----- DATASET EXTRACT

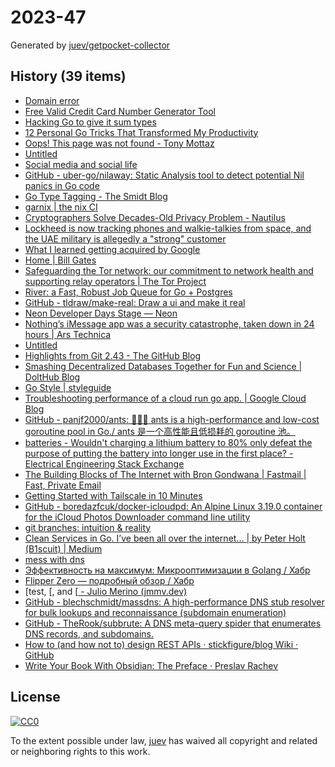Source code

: # 2023-47

Generated by [juev/getpocket-collector](https://github.com/juev/getpocket-collector)

## History (39 items)

- [Domain error](https://error.ghost.org/)
- [Free Valid Credit Card Number Generator Tool](https://cardgenerator.org)
- [Hacking Go to give it sum types](https://zackoverflow.dev/writing/hacking-go-to-give-it-sumtypes)
- [12 Personal Go Tricks That Transformed My Productivity](https://blog.devtrovert.com/p/12-personal-go-tricks-that-transformed)
- [Oops! This page was not found - Tony Mottaz](https://www.tonymottaz.com/code-for-computers-and-humans)
- [Untitled](https://www.uber.com/en-NL/blog/nilaway-practical-nil-panic-detection-for-go)
- [Social media and social life](https://ellie.wtf/posts/social-media-and-social-life)
- [GitHub - uber-go/nilaway: Static Analysis tool to detect potential Nil panics in Go code](https://github.com/uber-go/nilaway)
- [Go Type Tagging - The Smidt Blog](https://blog.smidt.dev/posts/go-type-tagging/)
- [garnix | the nix CI](https://garnix.io/blog/contextual-cli)
- [Cryptographers Solve Decades-Old Privacy Problem - Nautilus](https://nautil.us/cryptographers-solve-decades-old-privacy-problem-444899/)
- [Lockheed is now tracking phones and walkie-talkies from space, and the UAE military is allegedly a "strong" customer](https://jackpoulson.substack.com/p/lockheed-is-now-tracking-phones-and)
- [What I learned getting acquired by Google](https://shreyans.org/google)
- [Home | Bill Gates](https://www.gatesnotes.com)
- [Safeguarding the Tor network: our commitment to network health and supporting relay operators | The Tor Project](https://blog.torproject.org/tor-network-community-health-update/)
- [River: a Fast, Robust Job Queue for Go + Postgres](https://brandur.org/river)
- [GitHub - tldraw/make-real: Draw a ui and make it real](https://github.com/tldraw/make-real)
- [Neon Developer Days Stage — Neon](https://devdays.neon.tech/stage)
- [Nothing’s iMessage app was a security catastrophe, taken down in 24 hours | Ars Technica](https://arstechnica.com/gadgets/2023/11/nothings-imessage-app-was-a-security-catastrophe-taken-down-in-24-hours/)
- [Untitled](https://brandonspark.github.io/150/)
- [Highlights from Git 2.43 - The GitHub Blog](https://github.blog/2023-11-20-highlights-from-git-2-43/)
- [Smashing Decentralized Databases Together for Fun and Science | DoltHub Blog](https://www.dolthub.com/blog/2023-11-20-smashing-decentralized-databases-together-for-fun-and-science/)
- [Go Style | styleguide](https://google.github.io/styleguide/go/)
- [Troubleshooting performance of a cloud run go app. | Google Cloud Blog](https://cloud.google.com/blog/products/serverless/troubleshooting-performance-of-a-cloud-run-go-app)
- [GitHub - panjf2000/ants: 🐜🐜🐜 ants is a high-performance and low-cost goroutine pool in Go./ ants 是一个高性能且低损耗的 goroutine 池。](https://github.com/panjf2000/ants)
- [batteries - Wouldn't charging a lithium battery to 80% only defeat the purpose of putting the battery into longer use in the first place? - Electrical Engineering Stack Exchange](https://electronics.stackexchange.com/questions/623358/wouldnt-charging-a-lithium-battery-to-80-only-defeat-the-purpose-of-putting-th)
- [The Building Blocks of The Internet with Bron Gondwana | Fastmail | Fast, Private Email](https://www.fastmail.com/blog/the-building-blocks-of-the-internet-with-bron-gondwana/)
- [Getting Started with Tailscale in 10 Minutes](https://tailscale.dev/blog/get-started-in-10-nov2023)
- [GitHub - boredazfcuk/docker-icloudpd: An Alpine Linux 3.19.0 container for the iCloud Photos Downloader command line utility](https://github.com/boredazfcuk/docker-icloudpd)
- [git branches: intuition & reality](https://jvns.ca/blog/2023/11/23/branches-intuition-reality/)
- [Clean Services in Go. I’ve been all over the internet… | by Peter Holt (B1scuit) | Medium](https://medium.com/@B1scuit/clean-services-in-go-63a7cc953841)
- [mess with dns](https://messwithdns.net)
- [Эффективность на максимум: Микрооптимизации в Golang / Хабр](https://habr.com/ru/companies/otus/articles/775192/)
- [Flipper Zero — подробный обзор / Хабр](https://habr.com/ru/articles/775706/)
- [test, [, and [[ - Julio Merino (jmmv.dev)](https://jmmv.dev/2020/03/test-bracket.html)
- [GitHub - blechschmidt/massdns: A high-performance DNS stub resolver for bulk lookups and reconnaissance (subdomain enumeration)](https://github.com/blechschmidt/massdns)
- [GitHub - TheRook/subbrute: A DNS meta-query spider that enumerates DNS records, and subdomains.](https://github.com/TheRook/subbrute)
- [How to (and how not to) design REST APIs · stickfigure/blog Wiki · GitHub](https://github.com/stickfigure/blog/wiki/How-to-(and-how-not-to)-design-REST-APIs)
- [Write Your Book With Obsidian: The Preface · Preslav Rachev](https://preslav.me/2023/11/24/write-yor-book-with-obsidian-preface/)

## License

[![CC0](https://mirrors.creativecommons.org/presskit/buttons/88x31/svg/cc-zero.svg)](https://creativecommons.org/publicdomain/zero/1.0/)

To the extent possible under law, [juev](https://github.com/juev) has waived all copyright and related or neighboring rights to this work.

----------

▶ YOUR ASSIGNMENT: The output is the lines from the start of the data above through the line containing "- [Oops! This", unchanged, with any picture left out.

▶ TASK RESULT:
Source code

: # 2023-47

Generated by [juev/getpocket-collector](https://github.com/juev/getpocket-collector)

## History (39 items)

- [Domain error](https://error.ghost.org/)
- [Free Valid Credit Card Number Generator Tool](https://cardgenerator.org)
- [Hacking Go to give it sum types](https://zackoverflow.dev/writing/hacking-go-to-give-it-sumtypes)
- [12 Personal Go Tricks That Transformed My Productivity](https://blog.devtrovert.com/p/12-personal-go-tricks-that-transformed)
- [Oops! This page was not found - Tony Mottaz](https://www.tonymottaz.com/code-for-computers-and-humans)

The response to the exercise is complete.